In fact, tax is typically the fourth or fifth most important factor that companies look at when deciding where to invest - many of these other factors tend to be more important. So, to attract investors, governments must strike a balance: if taxes are too low - roads don't get built, for example, or government isn't held accountable and can go rotten, and the companies won't come. If taxes are high in the extreme - then tax will rise up the list of companies' list of priorities until it overwhelms the other factors.

Let's see how an accountant, and an economist, would phrase this. First, TJN's Richard Murphy, writing in The Guardian newspaper, gives us an accountant's view. He explains:

UK-quoted companies reduced their effective tax rates from 26.6% in 2000 to 22.1% in 2004, compared with an expected 30% in both years.

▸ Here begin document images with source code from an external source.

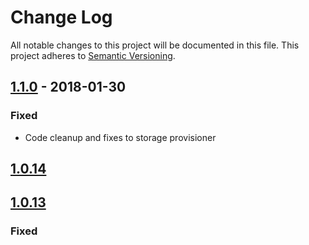 # Change Log
All notable changes to this project will be documented in this file.
This project adheres to [Semantic Versioning](http://semver.org/).

## [1.1.0][v1.1.0] - 2018-01-30
### Fixed
- Code cleanup and fixes to storage provisioner

## [1.0.14][v1.0.14]


## [1.0.13][v1.0.13]

### Fixed

[v1.1.0]: https://github.com/dreamfactorysoftware/dfe-dreamfactory-provisioner/compare/1.1.0...1.0.14
[v1.0.14]: https://github.com/dreamfactorysoftware/dfe-dreamfactory-provisioner/compare/1.0.13...1.0.14
[v1.0.13]: https://github.com/dreamfactorysoftware/dfe-dreamfactory-provisioner/compare/1.0.12...1.0.13



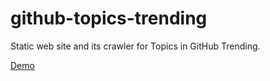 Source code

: # github-topics-trending
Static web site and its crawler for Topics in GitHub Trending.

[Demo](https://ar90n.github.io/github-topics-trending/)
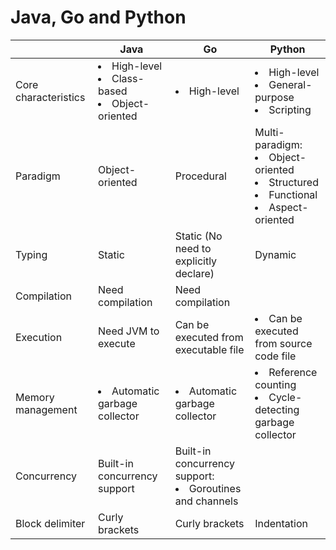 # Java, Go and Python

| | Java | Go | Python |
|----|----|----|----|
| Core characteristics | <li>High-level<li>Class-based<li>Object-oriented | <li>High-level | <li>High-level<li>General-purpose<li>Scripting |
| Paradigm | Object-oriented | Procedural |  Multi-paradigm:<li>Object-oriented<li>Structured<li>Functional<li>Aspect-oriented |
| Typing | Static | Static (No need to explicitly declare) | Dynamic |
| Compilation | Need compilation | Need compilation | |
| Execution | Need JVM to execute | Can be executed from executable file | <li>Can be executed from source code file |
| Memory management | <li>Automatic garbage collector | <li>Automatic garbage collector | <li>Reference counting<li>Cycle-detecting garbage collector |
| Concurrency | Built-in concurrency support | Built-in concurrency support:<li>Goroutines and channels | |
| Block delimiter | Curly brackets | Curly brackets | Indentation |
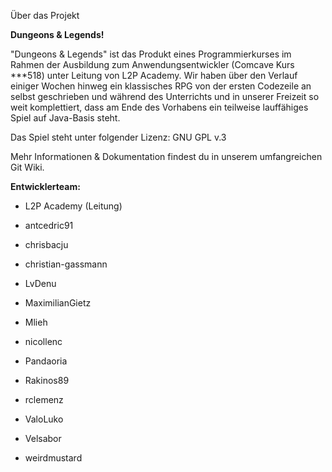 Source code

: Über das Projekt

**Dungeons & Legends!**

"Dungeons & Legends" ist das Produkt eines Programmierkurses im Rahmen der Ausbildung zum Anwendungsentwickler (Comcave Kurs ***518) unter Leitung von L2P Academy. Wir haben über den Verlauf einiger Wochen hinweg ein klassisches RPG von der ersten Codezeile an selbst geschrieben und während des Unterrichts und in unserer Freizeit so weit komplettiert, dass am Ende des Vorhabens ein teilweise lauffähiges Spiel auf Java-Basis steht. 

Das Spiel steht unter folgender Lizenz: GNU GPL v.3

Mehr Informationen & Dokumentation findest du in unserem umfangreichen Git Wiki.

**Entwicklerteam:**

* L2P Academy (Leitung)

* antcedric91
* chrisbacju
* christian-gassmann
* LvDenu
* MaximilianGietz
* Mlieh
* nicollenc
* Pandaoria
* Rakinos89
* rclemenz
* ValoLuko
* Velsabor
* weirdmustard

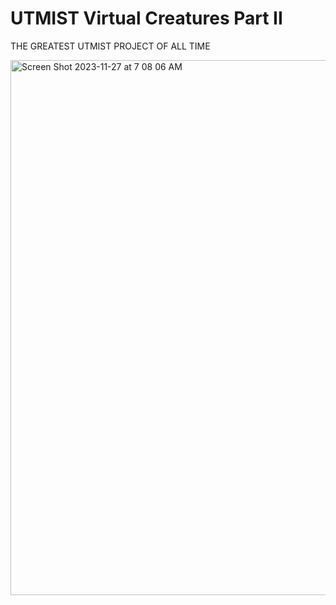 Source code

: <!--
# UTMIST Virtual Creatures
[![UTMIST - Virtual Creatures](https://img.shields.io/badge/UTMIST-Virtual%20Creatures-cyan)](https://utmist.gitlab.io/projects/virtual-creatures/)
[![HitCount](https://hits.dwyl.com/ajwm8103/utmist-virtual-creatures.svg?style=flat-square)](http://hits.dwyl.com/ajwm8103/utmist-virtual-creatures)
[![Contributors][contributors-shield]][contributors-url]
[![Forks][forks-shield]][forks-url]
[![Stargazers][stars-shield]][stars-url]
[![Issues][issues-shield]][issues-url]
[![MIT License][license-shield]][license-url]

[contributors-shield]: https://img.shields.io/github/contributors/ajwm8103/utmist-virtual-creatures?style=flat-square
[contributors-url]: https://github.com/ajwm8103/utmist-virtual-creatures/graphs/contributors
[forks-shield]: https://img.shields.io/github/forks/ajwm8103/utmist-virtual-creatures?style=flat-square
[forks-url]: https://github.com/ajwm8103/utmist-virtual-creatures/network/members
[stars-shield]: https://img.shields.io/github/stars/ajwm8103/utmist-virtual-creatures?style=flat-square
[stars-url]: https://github.com/ajwm8103/utmist-virtual-creatures/stargazers
[issues-shield]: https://img.shields.io/github/issues/ajwm8103/utmist-virtual-creatures?style=flat-square
[issues-url]: https://github.com/ajwm8103/utmist-virtual-creatures/issues
[license-shield]: https://img.shields.io/github/license/ajwm8103/utmist-virtual-creatures?style=flat-square
[license-url]: https://github.com/ajwm8103/utmist-virtual-creatures/blob/master/LICENSE.md

## Table of Contents

* [About the Project](#about-the-project)
* [Setup](#setup)
* [Run](#run)
  * [Unity Engine](#udacity-simulator-planning)
* [Contributors](#contributors)

## About the Project

This is the UTMIST Virtual Creatures Project. Cool!

## Setup

Unity Version: 2021.3.12f1

## License

Distributed under the MIT License. See `LICENSE` for more information.

## Contact

Andrew Magnuson - ajwmagnuson@gmail.com

## Contributors

- [Andrew Magnuson](https://github.com/ajwm8103)
- [Raghav Srinivasan](https://github.com/rsrinivasan1)
- [Michael Xu](https://github.com/mshoe)
- [Anoop Rehman](https://github.com/anoop-rehman)
- [Daniel Chua](https://github.com/latexsupremecist)
- [Youssef Rachad](https://github.com/Youssef-Rachad)
- [Carol Meng](https://github.com/Caspian-9)
- [Ryan Wei](https://github.com/AC-W)
- [Efe Tascioglu](https://github.com/efetascioglu)

-->

# UTMIST Virtual Creatures Part II
THE GREATEST UTMIST PROJECT OF ALL TIME

<img width="856" alt="Screen Shot 2023-11-27 at 7 08 06 AM" src="https://github.com/anoop-rehman/utmist-virtual-creatures-II/assets/93463679/4059b40f-7772-42b4-bfba-92474be8db6b">
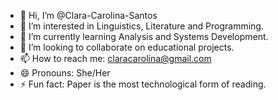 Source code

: - 👋 Hi, I’m @Clara-Carolina-Santos
- 👀 I’m interested in Linguistics, Literature and Programming.
- 🌱 I’m currently learning Analysis and Systems Development.
- 💞️ I’m looking to collaborate on educational projects.
- 📫 How to reach me: claracarolina@gmail.com
- 😄 Pronouns: She/Her
- ⚡ Fun fact: Paper is the most technological form of reading. 

<!---
Clara-Carolina-Santos/Clara-Carolina-Santos is a ✨ special ✨ repository because its `README.md` (this file) appears on your GitHub profile.
You can click the Preview link to take a look at your changes.
--->
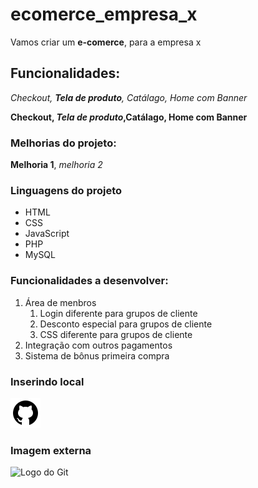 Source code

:# ecomerce_empresa_x
Vamos criar um **e-comerce**, para a empresa x

## Funcionalidades:

_Checkout, **Tela de produto**, Catálago, Home com Banner_

**Checkout, _Tela de produto_,Catálago, Home com Banner**

### Melhorias do projeto:

__Melhoria 1__, _melhoria 2_

### Linguagens do projeto

* HTML
* CSS
* JavaScript
* PHP
* MySQL

### Funcionalidades a desenvolver:

1. Área de menbros
    1. Login diferente para grupos de cliente
    2. Desconto especial para grupos de cliente
    3. CSS diferente para grupos de cliente
2. Integração com outros pagamentos
3. Sistema de bônus primeira compra

### Inserindo local

![Logo do GitHub](img/icons8-github-48.png)

### Imagem externa

![Logo do Git](https://img.icons8.com/color/512/git.png)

Tax avoidance is rampant, though companies insist they are cutting their costs to benefit their shareholders. This defence is disingenuous.

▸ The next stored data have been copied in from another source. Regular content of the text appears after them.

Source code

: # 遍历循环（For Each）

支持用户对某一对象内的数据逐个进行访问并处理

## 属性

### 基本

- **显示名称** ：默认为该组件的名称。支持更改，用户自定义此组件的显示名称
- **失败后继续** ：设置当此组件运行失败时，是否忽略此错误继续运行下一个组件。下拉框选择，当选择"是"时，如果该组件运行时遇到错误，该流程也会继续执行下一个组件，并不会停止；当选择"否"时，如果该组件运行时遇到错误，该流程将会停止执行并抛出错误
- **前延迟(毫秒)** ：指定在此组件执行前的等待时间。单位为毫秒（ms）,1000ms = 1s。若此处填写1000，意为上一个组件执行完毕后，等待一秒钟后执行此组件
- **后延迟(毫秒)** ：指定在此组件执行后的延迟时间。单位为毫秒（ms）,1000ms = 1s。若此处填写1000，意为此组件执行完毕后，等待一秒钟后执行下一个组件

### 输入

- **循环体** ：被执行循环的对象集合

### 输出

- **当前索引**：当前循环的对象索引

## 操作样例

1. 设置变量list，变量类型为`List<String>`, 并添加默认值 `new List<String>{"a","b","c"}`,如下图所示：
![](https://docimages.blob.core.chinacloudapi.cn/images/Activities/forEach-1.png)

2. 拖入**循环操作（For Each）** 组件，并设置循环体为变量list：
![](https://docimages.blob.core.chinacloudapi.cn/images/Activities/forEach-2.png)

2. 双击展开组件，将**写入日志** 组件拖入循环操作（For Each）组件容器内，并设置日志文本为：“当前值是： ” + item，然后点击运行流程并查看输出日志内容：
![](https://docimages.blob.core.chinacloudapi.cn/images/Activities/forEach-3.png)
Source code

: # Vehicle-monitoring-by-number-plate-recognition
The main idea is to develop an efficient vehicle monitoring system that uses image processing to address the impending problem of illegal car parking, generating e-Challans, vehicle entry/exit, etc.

Tax is not a cost to a company. It is a distribution out of profits. That puts tax in the same category as a dividend - it is a return to the stakeholders in the enterprise. This reflects the fact that companies do not make profit merely by using investors' capital. They also use the societies in which they operate, whether that is the physical infrastructure provided by the state, the people the state has educated, or the legal infrastructure that allows companies to protect their property rights. Tax is the return due on this investment by society from which companies benefit.


Now let's see what an economist would say. Let's start with this article in the same newspaper, by TJN's John Christensen, which said this:

Tax havens warp the foundations of market capitalism. David Ricardo's theory of comparative advantage says that production should gravitate towards geographically relevant areas: cheap manufactures come from China and France or Chile produce fine wines. But now we have thousands of companies operating from one building in the Cayman Islands, and a former Thai prime minister avoids paying tax on a $1.9bn sale through a British Virgin Islands company called Ample Rich Investments. Small wonder that people lack confidence in the global economy.

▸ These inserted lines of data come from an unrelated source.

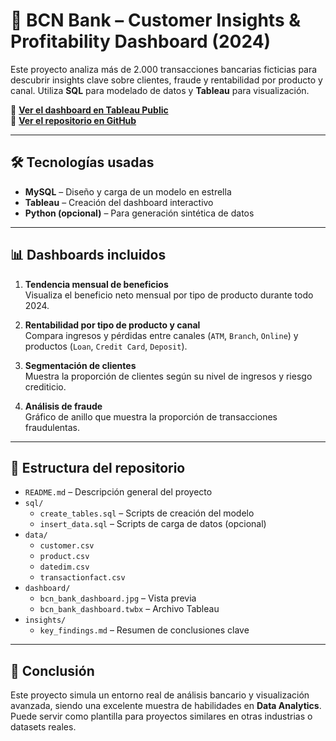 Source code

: # 🏦 BCN Bank – Customer Insights & Profitability Dashboard (2024)

Este proyecto analiza más de 2.000 transacciones bancarias ficticias para descubrir insights clave sobre clientes, fraude y rentabilidad por producto y canal. Utiliza **SQL** para modelado de datos y **Tableau** para visualización.

🔗 **[Ver el dashboard en Tableau Public](https://public.tableau.com/app/profile/david.mart.nez.mart.n/viz/bcn_bank/BCNBANKCustomerInsightsProfitabilityDashboard2024?publish=yes)**  
📁 **[Ver el repositorio en GitHub](https://github.com/davidmartimar/bcn-bank-dashboard)**

---

## 🛠️ Tecnologías usadas

- **MySQL** – Diseño y carga de un modelo en estrella
- **Tableau** – Creación del dashboard interactivo
- **Python (opcional)** – Para generación sintética de datos

---

## 📊 Dashboards incluidos

1. **Tendencia mensual de beneficios**  
   Visualiza el beneficio neto mensual por tipo de producto durante todo 2024.

2. **Rentabilidad por tipo de producto y canal**  
   Compara ingresos y pérdidas entre canales (`ATM`, `Branch`, `Online`) y productos (`Loan`, `Credit Card`, `Deposit`).

3. **Segmentación de clientes**  
   Muestra la proporción de clientes según su nivel de ingresos y riesgo crediticio.

4. **Análisis de fraude**  
   Gráfico de anillo que muestra la proporción de transacciones fraudulentas.

---

## 📁 Estructura del repositorio

- `README.md` – Descripción general del proyecto
- `sql/`
  - `create_tables.sql` – Scripts de creación del modelo
  - `insert_data.sql` – Scripts de carga de datos (opcional)
- `data/`
  - `customer.csv`
  - `product.csv`
  - `datedim.csv`
  - `transactionfact.csv`
- `dashboard/`
  - `bcn_bank_dashboard.jpg` – Vista previa
  - `bcn_bank_dashboard.twbx` – Archivo Tableau
- `insights/`
  - `key_findings.md` – Resumen de conclusiones clave

---

## 💬 Conclusión

Este proyecto simula un entorno real de análisis bancario y visualización avanzada, siendo una excelente muestra de habilidades en **Data Analytics**. Puede servir como plantilla para proyectos similares en otras industrias o datasets reales.
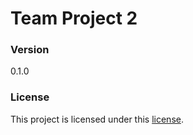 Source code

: # Team Project 2

### Version
0.1.0

### License
This project is licensed under this [license](LICENSE.txt). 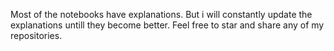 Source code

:Most of the notebooks have explanations. But i will constantly update the explanations untill they become better. Feel free to star and share any of my repositories.

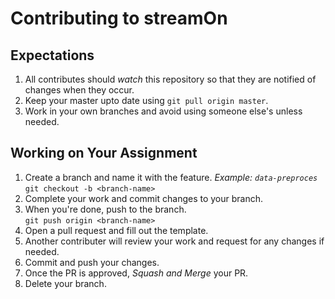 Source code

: # Contributing to streamOn


## Expectations
1. All contributes should _watch_ this repository so that they are notified of changes when they occur.
2. Keep your master upto date using `git pull origin master`.
3. Work in your own branches and avoid using someone else's unless needed.


## Working on Your Assignment

1. Create a branch and name it with the feature. _Example: `data-preproces`_<br/>
    `git checkout -b <branch-name>`
2. Complete your work and commit changes to your branch.
3. When you're done, push to the branch.<br/>
    `git push origin <branch-name>`
4. Open a pull request and fill out the template.
5. Another contributer will review your work and request for any changes if needed.
6. Commit and push your changes.
7. Once the PR is approved, _Squash and Merge_ your PR.
8. Delete your branch.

Think about it like this. For an economist, costs are very specific things, which relate to production. One of the great strengths of market capitalism and market competition is that it puts pressure on directors to innovate and improve the efficiency of production, including by bringing down costs and improving the quality of the goods or services they produce. But tax is entirely different: it is about overall profitability, not about production costs. A company that uses a tax loophole may be able to use that to bring down its prices and steal a march on its competitors - but in the process it has done absolutely nothing to improve its efficiency or the quality of what it provides. The company has cut its tax bill, but the economy overall has seen no net gain in efficiency or productivity. The company has more profits, but that is offset by what the country loses in terms of fewer teachers or whatnot.

All of which starkly exposes the short-sightedness of the libertarian free-marketeers, who argue that tax is simply a cost to be minimised and that tax-cutting -- always -- is the route to a brighter future.

1 Comments:

Anonymous Anonymous said...

Tax justice - a practical suggestion. Base the corporation tax assessment on the turnover in a particular country multiplied by the global profit rate declared by an organisation. If, say, Amazon revenue in the UK is £100m, and their global profit is 5% of global revenue, assume they have made a 5% profit in the UK jurisdiction, and assess corporation tax on this basis. Fair, transparent, and specific to each organisation.